START Records supplied

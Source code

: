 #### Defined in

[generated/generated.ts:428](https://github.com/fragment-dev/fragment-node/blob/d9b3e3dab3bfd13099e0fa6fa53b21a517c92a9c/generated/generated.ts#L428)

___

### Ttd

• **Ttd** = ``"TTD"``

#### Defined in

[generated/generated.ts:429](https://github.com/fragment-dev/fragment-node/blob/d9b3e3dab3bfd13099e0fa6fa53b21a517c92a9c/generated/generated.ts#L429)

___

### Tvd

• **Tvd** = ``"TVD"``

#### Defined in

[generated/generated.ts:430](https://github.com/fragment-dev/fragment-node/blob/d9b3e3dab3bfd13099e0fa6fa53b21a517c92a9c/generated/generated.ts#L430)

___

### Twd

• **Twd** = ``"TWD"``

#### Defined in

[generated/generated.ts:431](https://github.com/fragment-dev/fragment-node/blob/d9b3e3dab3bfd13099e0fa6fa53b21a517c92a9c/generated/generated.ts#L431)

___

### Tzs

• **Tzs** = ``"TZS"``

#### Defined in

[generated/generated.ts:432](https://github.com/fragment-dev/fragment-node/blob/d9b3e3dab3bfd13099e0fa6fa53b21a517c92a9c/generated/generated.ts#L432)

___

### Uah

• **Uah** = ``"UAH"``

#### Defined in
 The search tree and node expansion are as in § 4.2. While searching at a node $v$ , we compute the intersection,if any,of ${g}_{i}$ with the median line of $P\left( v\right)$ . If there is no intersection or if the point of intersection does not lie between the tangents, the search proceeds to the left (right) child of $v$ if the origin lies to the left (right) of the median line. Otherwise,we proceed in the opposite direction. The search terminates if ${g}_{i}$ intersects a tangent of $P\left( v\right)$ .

END Records supplied

What you are asked to do: Copy out all of the records above with nothing altered.

Answer box:
Source code

: #### Defined in

[generated/generated.ts:428](https://github.com/fragment-dev/fragment-node/blob/d9b3e3dab3bfd13099e0fa6fa53b21a517c92a9c/generated/generated.ts#L428)

___

### Ttd

• **Ttd** = ``"TTD"``

#### Defined in

[generated/generated.ts:429](https://github.com/fragment-dev/fragment-node/blob/d9b3e3dab3bfd13099e0fa6fa53b21a517c92a9c/generated/generated.ts#L429)

___

### Tvd

• **Tvd** = ``"TVD"``

#### Defined in

[generated/generated.ts:430](https://github.com/fragment-dev/fragment-node/blob/d9b3e3dab3bfd13099e0fa6fa53b21a517c92a9c/generated/generated.ts#L430)

___

### Twd

• **Twd** = ``"TWD"``

#### Defined in

[generated/generated.ts:431](https://github.com/fragment-dev/fragment-node/blob/d9b3e3dab3bfd13099e0fa6fa53b21a517c92a9c/generated/generated.ts#L431)

___

### Tzs

• **Tzs** = ``"TZS"``

#### Defined in

[generated/generated.ts:432](https://github.com/fragment-dev/fragment-node/blob/d9b3e3dab3bfd13099e0fa6fa53b21a517c92a9c/generated/generated.ts#L432)

___

### Uah

• **Uah** = ``"UAH"``

#### Defined in
 The search tree and node expansion are as in § 4.2. While searching at a node $v$ , we compute the intersection,if any,of ${g}_{i}$ with the median line of $P\left( v\right)$ . If there is no intersection or if the point of intersection does not lie between the tangents, the search proceeds to the left (right) child of $v$ if the origin lies to the left (right) of the median line. Otherwise,we proceed in the opposite direction. The search terminates if ${g}_{i}$ intersects a tangent of $P\left( v\right)$ .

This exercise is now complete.